Gerda seufzte. »Ich glaube, wenn ich nicht mehr soviel frage, ist es besser für mich. Allmählich schwirrt mir tatsächlich schon der Kopf.«
»Das glaube ich Ihnen«, meinte Dr. Daniel, dann griff er nach dem Telefonhörer. »Ich werde jetzt gleich einen Termin mit Dr. Sommer vereinbaren.« Er wählte eine Münchener Nummer, wartete, bis die Verbindung hergestellt war, und ließ sich dann mit dem Chefarzt verbinden.
»Grüß dich, Schorsch, ich bin’s«, gab er sich zu erkennen, als sich Dr. Georg Sommer gemeldet hatte.

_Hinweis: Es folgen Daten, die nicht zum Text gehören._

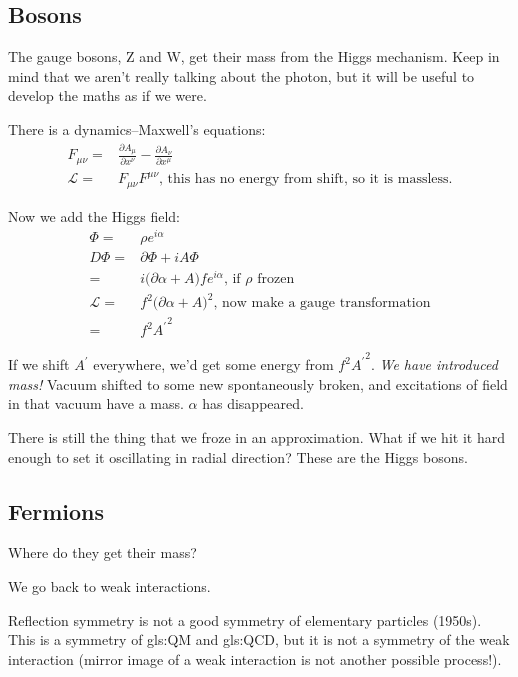 \documentclass[]{article}
\begin{document}
\subsection{Bosons}

The gauge bosons, Z and W, get their mass from the Higgs mechanism. Keep in mind that we aren't really talking about the photon, but it will be useful to develop the maths as if we were.

There is a dynamics--Maxwell's equations:
\begin{align*}
	F_{\mu\nu}=&\frac{\partial A_\mu}{\partial x^\nu}-\frac{\partial A_\nu}{\partial x^\mu}\\
	\mathcal{L} =& F_{\mu\nu} F^{\mu\nu} \text{, this has no energy from shift, so it is massless.}
\end{align*}

Now we add the Higgs field:
\begin{align*}
	\Phi =& \rho e^{i \alpha}\\
	D \Phi =& \partial \Phi + i A \Phi\\
	=& i \big( \partial \alpha + A \big) f e^{i \alpha} \text{, if $\rho$ frozen}\\
	\mathcal{L} =& f^2 \big(\partial \alpha + A \big)^2 \text{, now make a gauge transformation}\\
	=& f^2 {A^\prime}^2
\end{align*}

If we shift $A^\prime$ everywhere, we'd get some energy from $f^2 {A^\prime}^2$. \emph{We have introduced mass!} Vacuum shifted to some new spontaneously broken, and excitations of field in that vacuum have a mass. $\alpha$ has disappeared.

There is still the thing that we froze in an approximation. What if we hit it hard enough to set it oscillating in radial direction? These are the Higgs bosons.
 
\subsection{Fermions}

Where do they get their mass?

We go back to weak interactions.

Reflection symmetry is not a good symmetry of elementary particles (1950s). This is a symmetry of \gls{gls:QM} and \gls{gls:QCD}, but it is not a symmetry of the weak interaction (mirror image of a weak interaction is not another possible process!). 
\end{document}
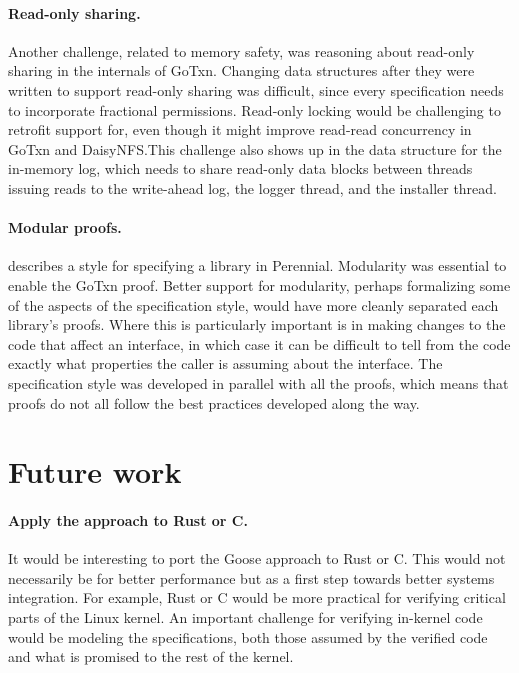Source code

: \paragraph{Read-only sharing.}
Another challenge, related to memory safety, was reasoning about read-only
sharing in the internals of GoTxn. Changing data structures after they were written to support read-only
sharing was difficult, since every specification needs to incorporate fractional
permissions. Read-only locking would be challenging to retrofit support for, even
though it might improve read-read concurrency in GoTxn and DaisyNFS.\@ This challenge
also shows up in the data structure for the in-memory log, which needs to share
read-only data blocks between threads issuing reads to the write-ahead log, the logger
thread, and the installer thread.

\paragraph{Modular proofs.}
 describes a style for specifying a library in Perennial.
Modularity was essential to enable the GoTxn proof. Better support for
modularity, perhaps formalizing some of the aspects of the specification style,
would have more cleanly separated each library's proofs. Where this is
particularly important is in making changes to the code that affect an
interface, in which case it can be difficult to tell from the code exactly what
properties the caller is assuming about the interface. The specification style
was developed in parallel with all the proofs, which means that proofs do not
all follow the best practices developed along the way.

\section{Future work}

\paragraph{Apply the approach to Rust or C.} It would be interesting to port
the Goose approach to Rust or C. This would not necessarily be for better
performance but as a first step towards better systems integration. For example,
Rust or C would be more practical for verifying critical parts of the Linux
kernel. An important challenge for verifying in-kernel code would be modeling
the specifications, both those assumed by the verified code and what is promised
to the rest of the kernel.

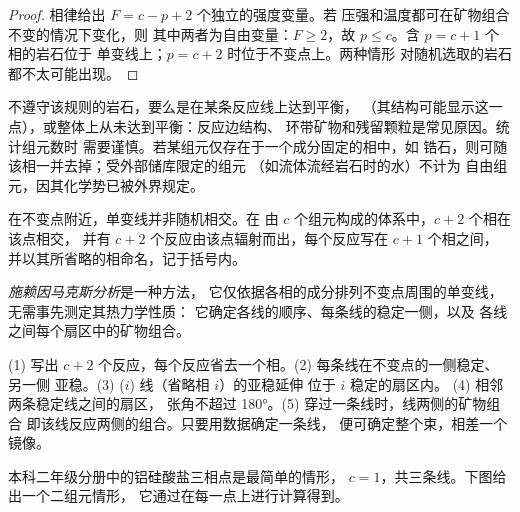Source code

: \begin{proof}
相律给出 $F = c - p + 2$ 个独立的强度变量。若
压强和温度都可在矿物组合不变的情况下变化，则
其中两者为自由变量：$F \ge 2$，故 $p \le c$。含 $p = c + 1$ 个相的岩石位于
单变线上；$p = c + 2$ 时位于不变点上。两种情形
对随机选取的岩石都不太可能出现。
\end{proof}

不遵守该规则的岩石，要么是在某条反应线上达到平衡，
（其结构可能显示这一点），或整体上从未达到平衡：反应边结构、
环带矿物和残留颗粒是常见原因。统计组元数时
需要谨慎。若某组元仅存在于一个成分固定的相中，如
锆石，则可随该相一并去掉；受外部储库限定的组元
（如流体流经岩石时的水）不计为
自由组元，因其化学势已被外界规定。

在不变点附近，单变线并非随机相交。在
由 $c$ 个组元构成的体系中，$c + 2$ 个相在该点相交，
并有 $c + 2$ 个反应由该点辐射而出，每个反应写在 $c + 1$ 个相之间，
并以其所省略的相命名，记于括号内。

\begin{definition}[施赖因马克斯分析]\label{def:b3:petrological-thermodynamics:schreinemakers}
\emph{施赖因马克斯分析}是一种方法，
它仅依据各相的成分排列不变点周围的单变线，
无需事先测定其热力学性质：
它确定各线的顺序、每条线的稳定一侧，以及
各线之间每个扇区中的矿物组合。
\end{definition}

\begin{method}[施赖因马克斯规则]\label{met:b3:petrological-thermodynamics:schreinemakers}
(1) 写出 $c + 2$ 个反应，每个反应省去一个相。(2) 每条线在不变点的一侧稳定、另一侧
亚稳。(3) ($i$) 线（省略相 $i$）的亚稳延伸
位于 $i$ 稳定的扇区内。
(4) 相邻两条稳定线之间的扇区，
张角不超过 \ang{180}。(5) 穿过一条线时，线两侧的矿物组合
即该线反应两侧的组合。只要用数据确定一条线，
便可确定整个束，相差一个镜像。
\end{method}

本科二年级分册中的铝硅酸盐三相点是最简单的情形，
$c = 1$，共三条线。下图给出一个二组元情形，
它通过在每一点上进行计算得到。

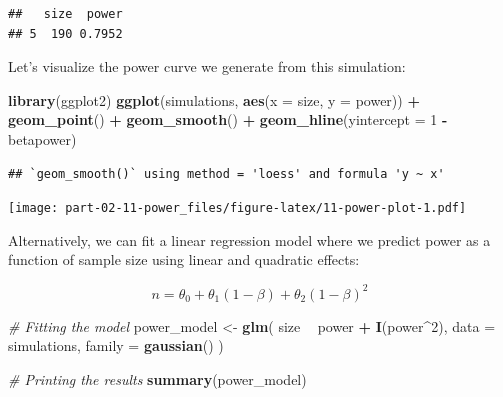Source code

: \documentclass[]{book}
\newenvironment{Shaded}{\begin{snugshade}}{\end{snugshade}}
\newcommand{\CommentTok}[1]{\textcolor[rgb]{0.56,0.35,0.01}{\textit{#1}}}
\newcommand{\DataTypeTok}[1]{\textcolor[rgb]{0.13,0.29,0.53}{#1}}
\newcommand{\DecValTok}[1]{\textcolor[rgb]{0.00,0.00,0.81}{#1}}
\newcommand{\KeywordTok}[1]{\textcolor[rgb]{0.13,0.29,0.53}{\textbf{#1}}}
\newcommand{\NormalTok}[1]{#1}
\newcommand{\OperatorTok}[1]{\textcolor[rgb]{0.81,0.36,0.00}{\textbf{#1}}}
\newcommand{\StringTok}[1]{\textcolor[rgb]{0.31,0.60,0.02}{#1}}
\begin{document}
\begin{verbatim}
##   size  power
## 5  190 0.7952
\end{verbatim}

Let's visualize the power curve we generate from this simulation:

\begin{Shaded}
\begin{Highlighting}[]
\KeywordTok{library}\NormalTok{(ggplot2)}
\KeywordTok{ggplot}\NormalTok{(simulations, }\KeywordTok{aes}\NormalTok{(}\DataTypeTok{x =}\NormalTok{ size, }\DataTypeTok{y =}\NormalTok{ power)) }\OperatorTok{+}
\StringTok{    }\KeywordTok{geom_point}\NormalTok{() }\OperatorTok{+}
\StringTok{    }\KeywordTok{geom_smooth}\NormalTok{() }\OperatorTok{+}
\StringTok{    }\KeywordTok{geom_hline}\NormalTok{(}\DataTypeTok{yintercept =} \DecValTok{1} \OperatorTok{-}\StringTok{ }\NormalTok{betapower)}
\end{Highlighting}
\end{Shaded}

\begin{verbatim}
## `geom_smooth()` using method = 'loess' and formula 'y ~ x'
\end{verbatim}

\texttt{[image: part-02-11-power\_files/figure-latex/11-power-plot-1.pdf]}

Alternatively, we can fit a linear regression model where we predict power as a function of sample size using linear and quadratic effects:

\[
n = \theta_0 + \theta_1 (1 - \beta) + \theta_2 (1 - \beta)^2
\]

\begin{Shaded}
\begin{Highlighting}[]
\CommentTok{# Fitting the model}
\NormalTok{power_model <-}\StringTok{ }\KeywordTok{glm}\NormalTok{(}
\NormalTok{  size }\OperatorTok{~}\StringTok{ }\NormalTok{power }\OperatorTok{+}\StringTok{ }\KeywordTok{I}\NormalTok{(power}\OperatorTok{^}\DecValTok{2}\NormalTok{),}
  \DataTypeTok{data =}\NormalTok{ simulations, }\DataTypeTok{family =} \KeywordTok{gaussian}\NormalTok{()}
\NormalTok{)}

\CommentTok{# Printing the results}
\KeywordTok{summary}\NormalTok{(power_model)}
\end{Highlighting}
\end{Shaded}
\end{document}
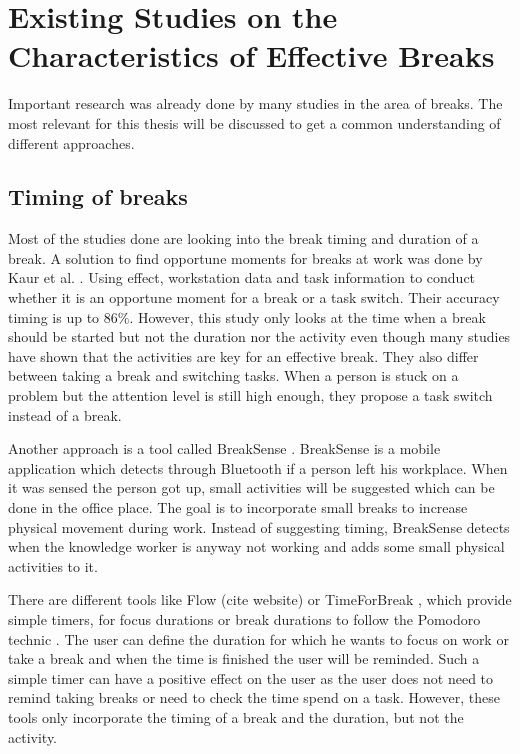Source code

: \documentclass{hasel_thesis}
\begin{document}
\section{Existing Studies on the Characteristics of Effective Breaks}
Important research was already done by many studies in the area of breaks. The most relevant for this thesis will be discussed to get a common understanding of different approaches.


\subsection{Timing of breaks}
Most of the studies done are looking into the break timing and duration of a break. A solution to find opportune moments for breaks at work was done by Kaur et al. \cite{Kaur.2020}. Using effect, workstation data and task information to conduct whether it is an opportune moment for a break or a task switch. Their accuracy timing is up to 86\%. However, this study only looks at the time when a break should be started but not the duration nor the activity even though many studies have shown that the activities are key for an effective break. They also differ between taking a break and switching tasks. When a person is stuck on a problem but the attention level is still high enough, they propose a task switch instead of a break.

Another approach is a tool called BreakSense \cite{Cambo.2017}. BreakSense is a mobile application which detects through Bluetooth if a person left his workplace. When it was sensed the person got up, small activities will be suggested which can be done in the office place. The goal is to incorporate small breaks to increase physical movement during work. Instead of suggesting timing, BreakSense detects when the knowledge worker is anyway not working and adds some small physical activities to it.

There are different tools like Flow (cite website) or TimeForBreak \cite{luo.2018}, which provide simple timers, for focus durations or break durations to follow the Pomodoro technic \cite{Cirillo.2006}. The user can define the duration for which he wants to focus on work or take a break and when the time is finished the user will be reminded. Such a simple timer can have a positive effect on the user as the user does not need to remind taking breaks or need to check the time spend on a task. However, these tools only incorporate the timing of a break and the duration, but not the activity.
\end{document}
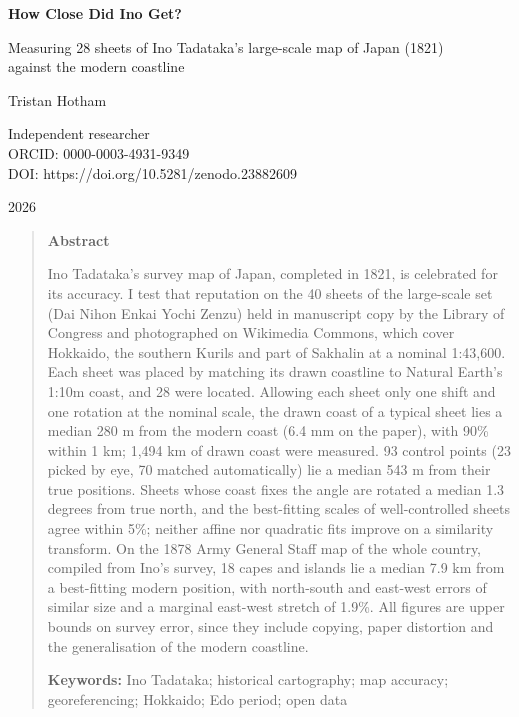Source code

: \documentclass[11pt,a4paper]{article}
\begin{document}
\begin{center}
{\Large\bfseries How Close Did Ino Get?\par}
\vspace{0.4em}
{\large Measuring 28 sheets of Ino Tadataka's large-scale map of Japan (1821)\\against the modern coastline\par}
\vspace{1.2em}
{\large Tristan Hotham\par}
\vspace{0.3em}
{\small Independent researcher\\
ORCID: 0000-0003-4931-9349\\
DOI: https://doi.org/10.5281/zenodo.23882609\par}
\vspace{0.8em}
2026
\end{center}

\begin{quote}
\small
\begin{center}\textbf{Abstract}\end{center}
Ino Tadataka's survey map of Japan, completed in 1821, is celebrated for its accuracy. I test that reputation on the 40 sheets of the large-scale set (Dai Nihon Enkai Yochi Zenzu) held in manuscript copy by the Library of Congress and photographed on Wikimedia Commons, which cover Hokkaido, the southern Kurils and part of Sakhalin at a nominal 1:43,600. Each sheet was placed by matching its drawn coastline to Natural Earth's 1:10m coast, and 28 were located. Allowing each sheet only one shift and one rotation at the nominal scale, the drawn coast of a typical sheet lies a median 280 m from the modern coast (6.4 mm on the paper), with 90\% within 1 km; 1,494 km of drawn coast were measured. 93 control points (23 picked by eye, 70 matched automatically) lie a median 543 m from their true positions. Sheets whose coast fixes the angle are rotated a median 1.3 degrees from true north, and the best-fitting scales of well-controlled sheets agree within 5\%; neither affine nor quadratic fits improve on a similarity transform. On the 1878 Army General Staff map of the whole country, compiled from Ino's survey, 18 capes and islands lie a median 7.9 km from a best-fitting modern position, with north-south and east-west errors of similar size and a marginal east-west stretch of 1.9\%. All figures are upper bounds on survey error, since they include copying, paper distortion and the generalisation of the modern coastline.

\textbf{Keywords:} Ino Tadataka; historical cartography; map accuracy; georeferencing; Hokkaido; Edo period; open data
\end{quote}
\end{document}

»Robert, altes Haus!« rief sein Freund erfreut. »Na, wie fühlt man sich als Ehemann und Vater einer Fünfjährigen?«
»Blendend«, antwortete Dr. Daniel. Bei dem Gedanken an Manon und Tessa huschte ein zärtliches Lächeln über sein Gesicht, doch dann besann er sich wieder auf den eigentlichen Grund seines Anrufs. »So schwer es mir fällt, das einzugestehen, ich rufe nicht zu meinem Vergnügen an.«
»Das habe ich mir schon gedacht«, entgegnete Dr. Sommer trocken. »Wann hast mich jemals rein privat angerufen? Also, du Quälgeist, was willst du nun schon wieder von mir?«
»Ich habe hier ein Ehepaar, das bei dir einen TSET machen lassen möchte«, erklärte Dr. Daniel ohne Umschweife. »Wann hast du einen Termin frei?«
»Das kommt darauf an«, entgegnete Dr. Sommer. »Wann hatte die Frau zuletzt ihre Tage?«
Dr. Daniel nannte das Datum, dann fügte er hinzu: »Sie hat einen unregelmäßigen Eisprung.«
Eine Weile herrschte Schweigen am anderen Ende der Leitung, weil Dr. Sommer offenbar den günstigsten Zeitpunkt für die Durchführung des TSET berechnete.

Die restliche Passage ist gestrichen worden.